Il giorno dopo è confusione e rassegnazione, la botta d’adrenalina che svanisce e forse ti saluta per andarsene in vacanza: di tanto in tanto, ha bisogno pure lei di riposo. Il giorno dopo è subito il pensiero alla prossima partita: che tuttavia diventa lieve, distaccato, quasi infastidito. Come si può tornare ad amare il calcio dopo una beffa simile? Sembra pura follia, ma per un istante tutto ciò ha fatto parte del cuore di ogni juventino. In fondo, basterà una semplice accelerazione palla al piede, una giocata di fino e l’atmosfera delle grandi occasioni. Però questo, questo scherzo del destino, questo balordo tranello di quel buon dio del calcio, è destinato a diventare una ferita aperta, spalancata e portatrice sana d’infezioni virali. Non si sanerà all’istante, ci vorrà tempo. E ci vorrà pazienza nell’aspettare e nell’evitare un’epidemia di teste basse.

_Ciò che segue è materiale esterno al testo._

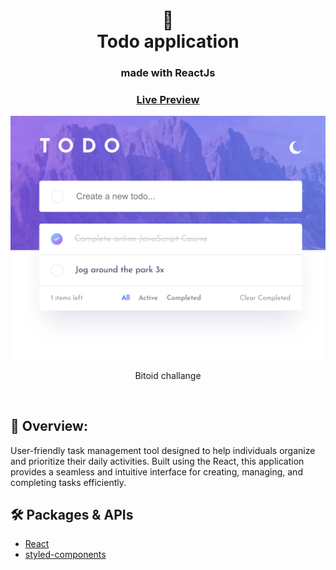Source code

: <div align="center">
  <h1>📅<br>Todo application</h1>
  <h3>made with ReactJs</h3>
  <h3><a href="https://davitge.github.io/todo-app/" target="_blank">Live Preview</a></h3>
</div>

<div align="center"><img src="https://github.com/DavitGe/todo-app/blob/main/Screenshot%202023-05-20%20at%2020.40.39.png?raw=true" /></div>
<div align="center">
  <p>Bitoid challange</p>
</div>

<br>

## 💬 Overview:
User-friendly task management tool designed to help individuals organize and prioritize their daily activities. Built using the React, this application provides a seamless and intuitive interface for creating, managing, and completing tasks efficiently.

## 🛠️ Packages & APIs

- [React](https://reactjs.org/)
- [styled-components](https://styled-components.com/)


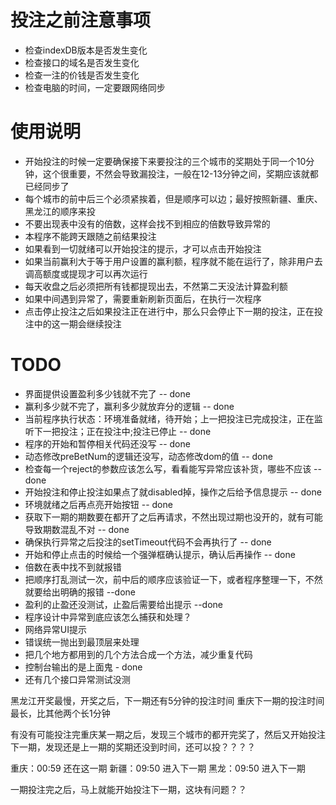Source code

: # 投注之前注意事项
  - 检查indexDB版本是否发生变化
  - 检查接口的域名是否发生变化
  - 检查一注的价钱是否发生变化
  - 检查电脑的时间，一定要跟网络同步

# 使用说明
  - 开始投注的时候一定要确保接下来要投注的三个城市的奖期处于同一个10分钟，这个很重要，不然会导致漏投注，一般在12-13分钟之间，奖期应该就都已经同步了
  - 每个城市的前中后三个必须紧挨着，但是顺序可以边；最好按照新疆、重庆、黑龙江的顺序来投
  - 不要出现表中没有的倍数，这样会找不到相应的倍数导致异常的
  - 本程序不能跨天跟随之前结果投注
  - 如果看到一切就绪可以开始投注的提示，才可以点击开始投注
  - 如果当前赢利大于等于用户设置的赢利额，程序就不能在运行了，除非用户去调高额度或提现才可以再次运行
  - 每天收盘之后必须把所有钱都提现出去，不然第二天没法计算盈利额
  - 如果中间遇到异常了，需要重新刷新页面后，在执行一次程序
  - 点击停止投注之后如果投注正在进行中，那么只会停止下一期的投注，正在投注中的这一期会继续投注


# TODO
  - 界面提供设置盈利多少钱就不完了 -- done
  - 赢利多少就不完了，赢利多少就放弃分的逻辑 -- done
  - 当前程序执行状态：环境准备就绪，待开始；上一把投注已完成投注，正在监听下一把投注；正在投注中;投注已停止 -- done
  - 程序的开始和暂停相关代码还没写 -- done
  - 动态修改preBetNum的逻辑还没写，动态修改dom的值  -- done
  - 检查每一个reject的参数应该怎么写，看看能写异常应该补货，哪些不应该 -- done
  - 开始投注和停止投注如果点了就disabled掉，操作之后给予信息提示 -- done
  - 环境就绪之后再点亮开始按钮 -- done
  - 获取下一期的期数要在都开了之后再请求，不然出现过期也没开的，就有可能导致期数混乱不对 -- done
  - 确保执行异常之后投注的setTimeout代码不会再执行了 -- done
  - 开始和停止点击的时候给一个强弹框确认提示，确认后再操作 -- done
  - 倍数在表中找不到就报错
  - 把顺序打乱测试一次，前中后的顺序应该验证一下，或者程序整理一下，不然就要给出明确的报错 --done
  - 盈利的止盈还没测试，止盈后需要给出提示 --done
  - 程序设计中异常到底应该怎么捕获和处理？
  - 网络异常UI提示
  - 错误统一抛出到最顶层来处理
  - 把几个地方都用到的几个方法合成一个方法，减少重复代码
  - 控制台输出的是上面鬼 - done
  - 还有几个接口异常测试没测



  黑龙江开奖最慢，开奖之后，下一期还有5分钟的投注时间
  重庆下一期的投注时间最长，比其他两个长1分钟

  有没有可能投注完重庆某一期之后，发现三个城市的都开完奖了，然后又开始投注下一期，发现还是上一期的奖期还没到时间，还可以投？？？？


  重庆：00:59  还在这一期
  新疆：09:50  进入下一期
  黑龙：09:50  进入下一期

  一期投注完之后，马上就能开始投注下一期，这块有问题？？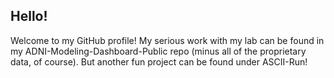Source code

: ## Hello!
Welcome to my GitHub profile! My serious work with my lab can be found in my ADNI-Modeling-Dashboard-Public repo (minus all of the proprietary data, of course). But another fun project can be found under ASCII-Run!
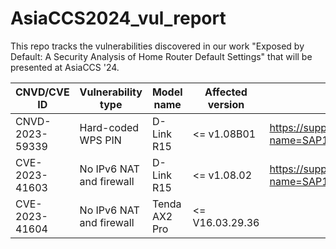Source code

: # AsiaCCS2024_vul_report

This repo tracks the vulnerabilities discovered in our work "Exposed by Default: A Security Analysis of Home Router Default Settings" that will be presented at AsiaCCS '24.


CNVD/CVE ID  |  Vulnerability type  |  Model name  |  Affected version  |  Vulnerability Disclosure
  ----       |  ----                |  ----        |  ----  |  ----
CNVD-2023-59339 | Hard-coded WPS PIN | D-Link R15 | <= v1.08B01 | https://supportannouncement.us.dlink.com/announcement/publication.aspx?name=SAP10330
CVE-2023-41603 | No IPv6 NAT and firewall | D-Link R15 | <= v1.08.02 | https://supportannouncement.us.dlink.com/announcement/publication.aspx?name=SAP10347
CVE-2023-41604 | No IPv6 NAT and firewall | Tenda AX2 Pro | <= V16.03.29.36 | 
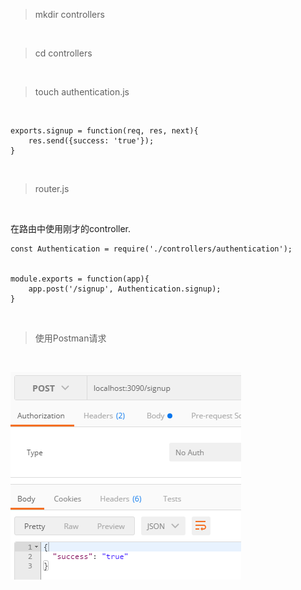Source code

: > mkdir controllers

<br>

> cd controllers

<br>

> touch authentication.js

<br>

	exports.signup = function(req, res, next){
	    res.send({success: 'true'});
	}

<br>

> router.js

<br>

在路由中使用刚才的controller.


	const Authentication = require('./controllers/authentication');
	
	
	module.exports = function(app){
	    app.post('/signup', Authentication.signup);
	}

<br>

> 使用Postman请求

<br>

![](08.png)




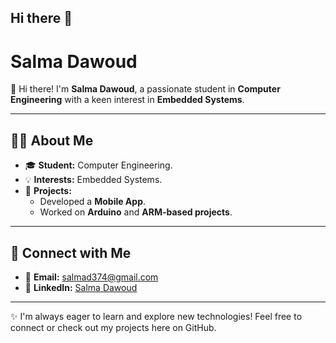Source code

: ## Hi there 👋

# Salma Dawoud

👋 Hi there! I'm **Salma Dawoud**, a passionate student in **Computer Engineering** with a keen interest in **Embedded Systems**.

---

## 👩‍💻 About Me

- 🎓 **Student:** Computer Engineering.  
- 💡 **Interests:** Embedded Systems. 
- 📱 **Projects:**  
  - Developed a **Mobile App**.  
  - Worked on **Arduino** and **ARM-based projects**.  

---

## 🔗 Connect with Me

- 📧 **Email:** [salmad374@gmail.com](mailto:salmad374@gmail.com)  
- 💼 **LinkedIn:** [Salma Dawoud](https://www.linkedin.com/in/salma-dawoud)

---

✨ I'm always eager to learn and explore new technologies! Feel free to connect or check out my projects here on GitHub.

La notte dei sogni, ancora. Sogni che diventano incubi, dai quali comunque occorre paradossalmente ricavare certezze. La Juve c’è, ha talento ed organizzazione. E soprattutto: ha cuore. Tanto.
Ecco: ora fa male, ne farà ancora per un po’. Ma alla fine, tocca prenderla con filosofia e sorrisi tirati: da qui in avanti, questa squadra non avrà paura di nessuno. Nemmeno di se stessa. Un passo in avanti, uno di quelli enormi.